Não era isso! As chaves do carro. O remédio. O nome do remédio.
Estava com o cérebro entulhado. As coisas que a gente acumula!
Miltinho e Helena de Lima. As armas e os barões. O Gordo e o Magro.
Os negócios. Os negócios mataram seu pai. O sapo que um dia entrara
na cozinha da casa de campo. Um sapo marrom, latejante. C’est si
bon. As ruas de Copacabana, Prado Júnior, Hilário de Gouveia.

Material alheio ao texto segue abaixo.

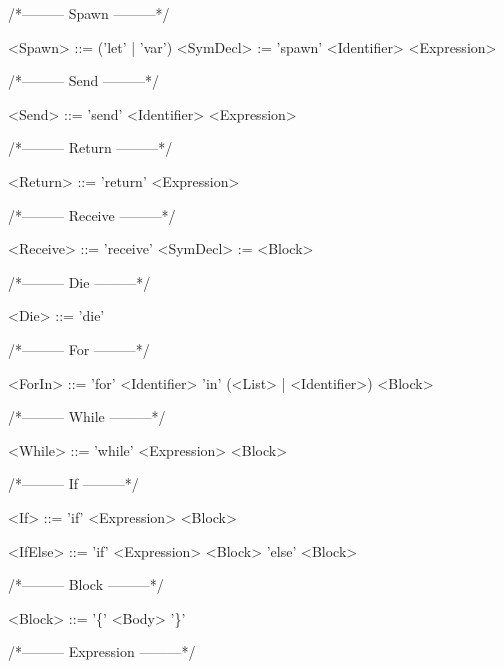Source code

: /*--------- Spawn ---------*/
\begin{grammar}
<Spawn> ::= ('let' | 'var') <SymDecl> := 'spawn' <Identifier> <Expression>

\end{grammar}
/*--------- Send ---------*/
\begin{grammar}
<Send> ::= 'send' <Identifier> <Expression>

\end{grammar}
/*--------- Return ---------*/
\begin{grammar}
<Return> ::= 'return' <Expression>

\end{grammar}
/*--------- Receive ---------*/
\begin{grammar}
<Receive> ::= 'receive' <SymDecl> := <Block>

\end{grammar}
/*--------- Die ---------*/
\begin{grammar}
<Die> ::= 'die'

\end{grammar}
/*--------- For ---------*/
\begin{grammar}
<ForIn> ::= 'for' <Identifier> 'in' (<List> | <Identifier>) <Block>

\end{grammar}
/*--------- While ---------*/
\begin{grammar}
<While> ::= 'while' <Expression> <Block>

\end{grammar}
/*--------- If ---------*/
\begin{grammar}
<If> ::= 'if' <Expression> <Block>

<IfElse> ::= 'if' <Expression> <Block> 'else' <Block>

\end{grammar}
/*--------- Block ---------*/
\begin{grammar}
<Block> ::= '\{' <Body> '\}'

\end{grammar}
/*--------- Expression ---------*/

Ou Ronald de Carvalho? Orca, a baleia assassina. Homem Bala. Namor, o
Príncipe Submarino. Começavam a brotar caras. Na busca das chaves
tinha perfurado um cano de caras. Colegas da escola. Professores. O
tenente Bandeira. O cérebro alagado de caras. Delírio. Agora mesmo
é que não ia encontrar mais nada. Gisela. O tio Tonico! Einstein.

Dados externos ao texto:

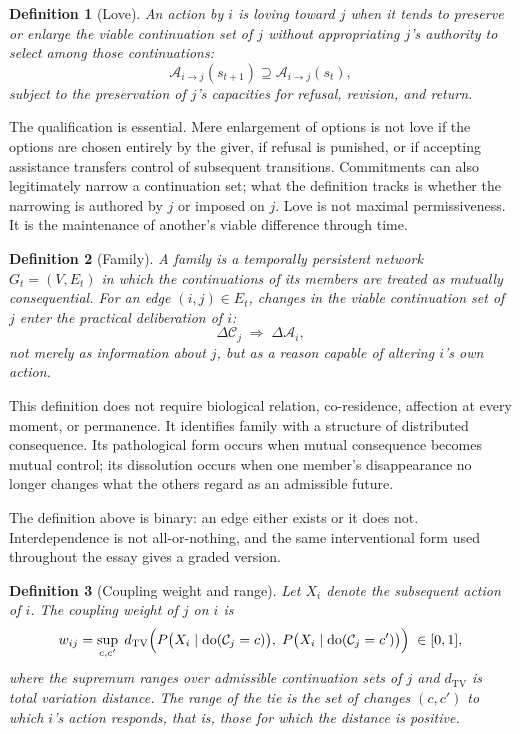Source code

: \documentclass[11pt]{article}
\newtheorem{definition}{Definition}
\theoremstyle{remark}
\begin{document}
\begin{definition}[Love]
An action by $i$ is \emph{loving toward} $j$ when it tends to preserve or enlarge the viable continuation set of $j$ without appropriating $j$'s authority to select among those continuations:
\[
\mathcal{A}_{i\to j}(s_{t+1})
\supseteq
\mathcal{A}_{i\to j}(s_t),
\]
subject to the preservation of $j$'s capacities for refusal, revision, and return.
\end{definition}

The qualification is essential. Mere enlargement of options is not love if the options are chosen entirely by the giver, if refusal is punished, or if accepting assistance transfers control of subsequent transitions. Commitments can also legitimately narrow a continuation set; what the definition tracks is whether the narrowing is authored by $j$ or imposed on $j$. Love is not maximal permissiveness. It is the maintenance of another's viable difference through time.

\begin{definition}[Family]
A \emph{family} is a temporally persistent network $G_t=(V,E_t)$ in which the continuations of its members are treated as mutually consequential. For an edge $(i,j)\in E_t$, changes in the viable continuation set of $j$ enter the practical deliberation of $i$:
\[
\Delta\mathcal{C}_j \;\Rightarrow\; \Delta\mathcal{A}_i,
\]
not merely as information about $j$, but as a reason capable of altering $i$'s own action.
\end{definition}

This definition does not require biological relation, co-residence, affection at every moment, or permanence. It identifies family with a structure of distributed consequence. Its pathological form occurs when mutual consequence becomes mutual control; its dissolution occurs when one member's disappearance no longer changes what the others regard as an admissible future.

The definition above is binary: an edge either exists or it does not. Interdependence is not all-or-nothing, and the same interventional form used throughout the essay gives a graded version.

\begin{definition}[Coupling weight and range]
Let $X_i$ denote the subsequent action of $i$. The \emph{coupling weight} of $j$ on $i$ is
\[
w_{ij}
=
\sup_{c,c'}\;
d_{\mathrm{TV}}\Bigl(
P\bigl(X_i\mid\mathrm{do}(\mathcal{C}_j=c)\bigr),\;
P\bigl(X_i\mid\mathrm{do}(\mathcal{C}_j=c')\bigr)
\Bigr)\;\in[0,1],
\]
where the supremum ranges over admissible continuation sets of $j$ and $d_{\mathrm{TV}}$ is total variation distance. The \emph{range} of the tie is the set of changes $(c,c')$ to which $i$'s action responds, that is, those for which the distance is positive.
\end{definition}
\end{document}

Rita Pavone. Ouviram do Ipiranga. Tentaste flertar alguém. Tudo
menos as chaves!
A
mulher procurava, de novo, nas gavetas. Despejou o conteúdo da sua
bolsa no meio da sala. Foi ao banheiro e despejou no chão o que
tinha na sacola de plástico. Voltou para a cozinha.
— Passou
a dor?
— Está
passando.
Não
estava. Estava piorando. Ela disse que iria a pé até a casa mais
próxima, buscar ajuda. Ele gritou:
— Não!
Não
queria ficar sozinho com as suas memórias. Seu cérebro estava
tentando matá-lo. Era isso. Estava sendo assassinado por
banalidades. Se lembrara de coisas de quando tinha 4 anos de idade e
não se lembrava onde pusera as chaves do carro. Ou o remédio. Era
tudo química, ele sabia. Enzimas, células, combinações celulares.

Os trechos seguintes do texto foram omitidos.